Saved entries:

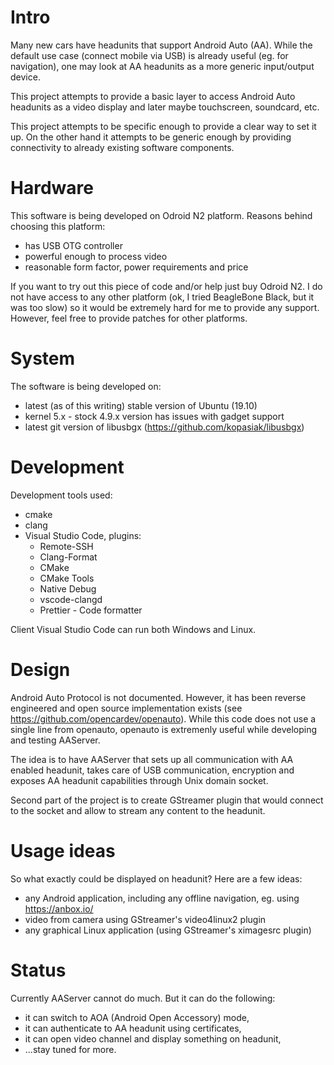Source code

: # Intro
Many new cars have headunits that support Android Auto (AA). While the default use case (connect mobile via USB) is already useful (eg. for navigation), one may look at AA headunits as a more generic input/output device.

This project attempts to provide a basic layer to access Android Auto headunits as a video display and later maybe touchscreen, soundcard, etc.

This project attempts to be specific enough to provide a clear way to set it up. On the other hand it attempts to be generic enough by providing connectivity to already existing software components.

# Hardware
This software is being developed on Odroid N2 platform. Reasons behind choosing this platform:
* has USB OTG controller
* powerful enough to process video
* reasonable form factor, power requirements and price

If you want to try out this piece of code and/or help just buy Odroid N2. I do not have access to any other platform (ok, I tried BeagleBone Black, but it was too slow) so it would be extremely hard for me to provide any support. However, feel free to provide patches for other platforms.

# System
The software is being developed on:
* latest (as of this writing) stable version of Ubuntu (19.10)
* kernel 5.x - stock 4.9.x version has issues with gadget support
* latest git version of libusbgx (https://github.com/kopasiak/libusbgx)

# Development
Development tools used:
* cmake
* clang
* Visual Studio Code, plugins:
    * Remote-SSH
    * Clang-Format
    * CMake
    * CMake Tools
    * Native Debug
    * vscode-clangd
    * Prettier - Code formatter

Client Visual Studio Code can run both Windows and Linux.

# Design
Android Auto Protocol is not documented. However, it has been reverse engineered and open source implementation exists (see https://github.com/opencardev/openauto). While this code does not use a single line from openauto, openauto is extremenly useful while developing and testing AAServer.

The idea is to have AAServer that sets up all communication with AA enabled headunit, takes care of USB communication, encryption and exposes AA headunit capabilities through Unix domain socket.

Second part of the project is to create GStreamer plugin that would connect to the socket and allow to stream any content to the headunit.

# Usage ideas
So what exactly could be displayed on headunit? Here are a few ideas:
* any Android application, including any offline navigation, eg. using https://anbox.io/
* video from camera using GStreamer's video4linux2 plugin
* any graphical Linux application (using GStreamer's ximagesrc plugin)

# Status
Currently AAServer cannot do much. But it can do the following:
* it can switch to AOA (Android Open Accessory) mode,
* it can authenticate to AA headunit using certificates,
* it can open video channel and display something on headunit,
* ...stay tuned for more.
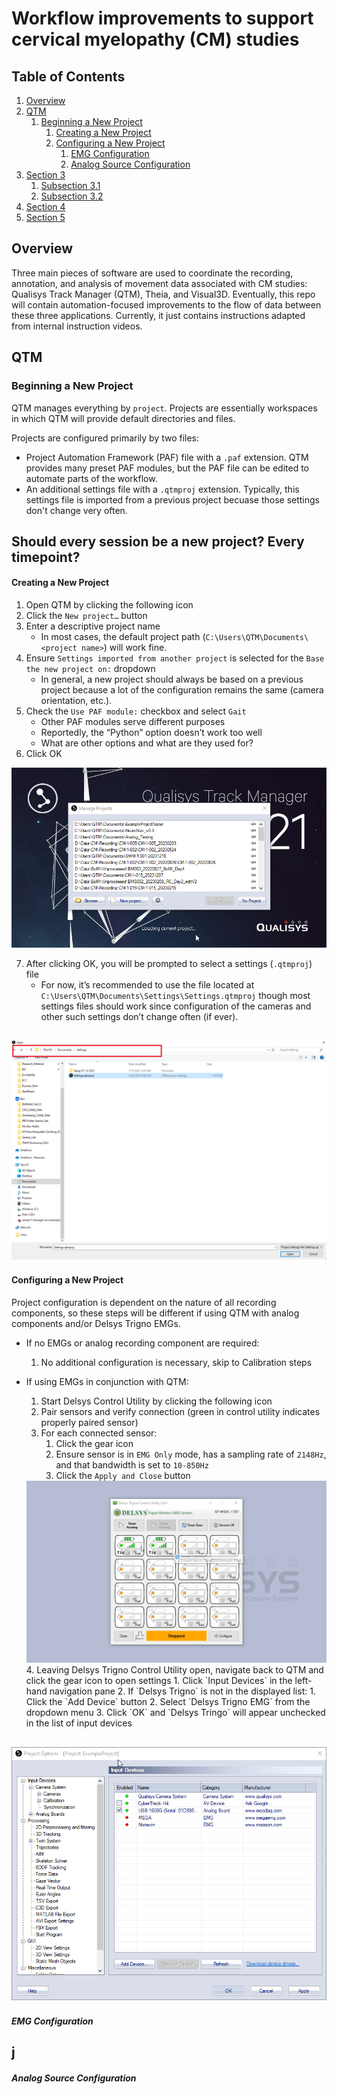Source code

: # Workflow improvements to support cervical myelopathy (CM) studies

## Table of Contents
1. [Overview](#overview)
2. [QTM](#qtm)
    1. [Beginning a New Project](#beginning-a-new-project)
        1. [Creating a New Project](#creating-a-new-project)
        2. [Configuring a New Project](#configuring-a-new-project)
            1. [EMG Configuration](#emg-configuration)
            2. [Analog Source Configuration](#analog-source-configuration)
4. [Section 3](#section-3)
    1. [Subsection 3.1](#subsection-31)
    2. [Subsection 3.2](#subsection-32)
5. [Section 4](#section-4)
6. [Section 5](#section-5)

## Overview
Three main pieces of software are used to coordinate the recording, annotation, and analysis of movement data associated with CM studies: Qualisys Track Manager (QTM), Theia, and Visual3D.
Eventually, this repo will contain automation-focused improvements to the flow of data between these three applications. Currently, it just contains instructions adapted from internal instruction videos.  

## QTM
### Beginning a New Project
QTM manages everything by `project`. Projects are essentially workspaces in which QTM will provide default directories and files.  
  
Projects are configured primarily by two files:
- Project Automation Framework (PAF) file with a `.paf` extension. QTM provides many preset PAF modules, but the PAF file can be edited to automate parts of the workflow.
- An additional settings file with a `.qtmproj` extension. Typically, this settings file is imported from a previous project becuase those settings don't change very often.  

Should every session be a new project? Every timepoint?  
---

#### Creating a New Project
1.	Open QTM by clicking the following icon  
2.	Click the `New project…` button
3.	Enter a descriptive project name
    -   In most cases, the default project path (`C:\Users\QTM\Documents\<project name>`) will work fine.
4.	Ensure `Settings imported from another project` is selected for the `Base the new project on:` dropdown
    -	In general, a new project should always be based on a previous project because a lot of the configuration remains the same (camera orientation, etc.).
5.	Check the `Use PAF module:` checkbox and select `Gait`
    -	Other PAF modules serve different purposes
    -	Reportedly, the “Python” option doesn’t work too well
    -	What are other options and what are they used for?
6.	Click OK  
  
![Creation of new project in QTM](assets/qtm_new_project.gif)
 
7.	After clicking OK, you will be prompted to select a settings (`.qtmproj`) file
    -	For now, it’s recommended to use the file located at `C:\Users\QTM\Documents\Settings\Settings.qtmproj` though most settings files should work since configuration of the cameras and other such settings don’t change often (if ever).  
  
![Select the settings file](assets/qtm_settings_file.png)
---

#### Configuring a New Project
Project configuration is dependent on the nature of all recording components, so these steps will be different if using QTM with analog components and/or Delsys Trigno EMGs.

- If no EMGs or analog recording component are required:
    1. No additional configuration is necessary, skip to Calibration steps  

- If using EMGs in conjunction with QTM:
    1. Start Delsys Control Utility by clicking the following icon  
    2. Pair sensors and verify connection (green in control utility indicates properly paired sensor)
    3. For each connected sensor:
        1. Click the gear icon
        2. Ensure sensor is in `EMG Only` mode, has a sampling rate of `2148Hz`, and that bandwidth is set to `10-850Hz`
        3. Click the `Apply and Close` button
    <center>          
        <img src="assets/trigno_sensor_config.gif" alt="Modify EMG settings">  
    </center>    
    4. Leaving Delsys Trigno Control Utility open, navigate back to QTM and click the gear icon to open settings 
        1. Click `Input Devices` in the left-hand navigation pane
        2. If `Delsys Trigno` is not in the displayed list:
            1.	Click the `Add Device` button
            2.	Select `Delsys Trigno EMG` from the dropdown menu
            3.	Click `OK` and `Delsys Tringo` will appear unchecked in the list of input devices
![Add Delsys Trigno EMGs](assets/qtm_add_delsys.gif)
---

##### EMG Configuration
j
---

##### Analog Source Configuration







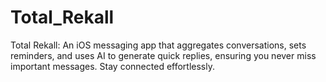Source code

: # Total_Rekall
 Total Rekall: An iOS messaging app that aggregates conversations, sets reminders, and uses AI to generate quick replies, ensuring you never miss important messages. Stay connected effortlessly.
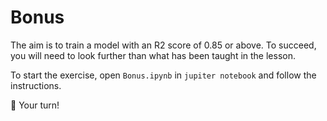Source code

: # Bonus

The aim is to train a model with an R2 score of 0.85 or above. To succeed, you will need to look further than what has been taught in the lesson. 

To start the exercise, open `Bonus.ipynb` in `jupiter notebook` and follow the instructions.

🚀 Your turn!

### TASK TO COMPLETE
Using the entries above, say how many lines contain the string "Development"; the number is the full reply.

### RESPONSE TO THIS EXERCISE
2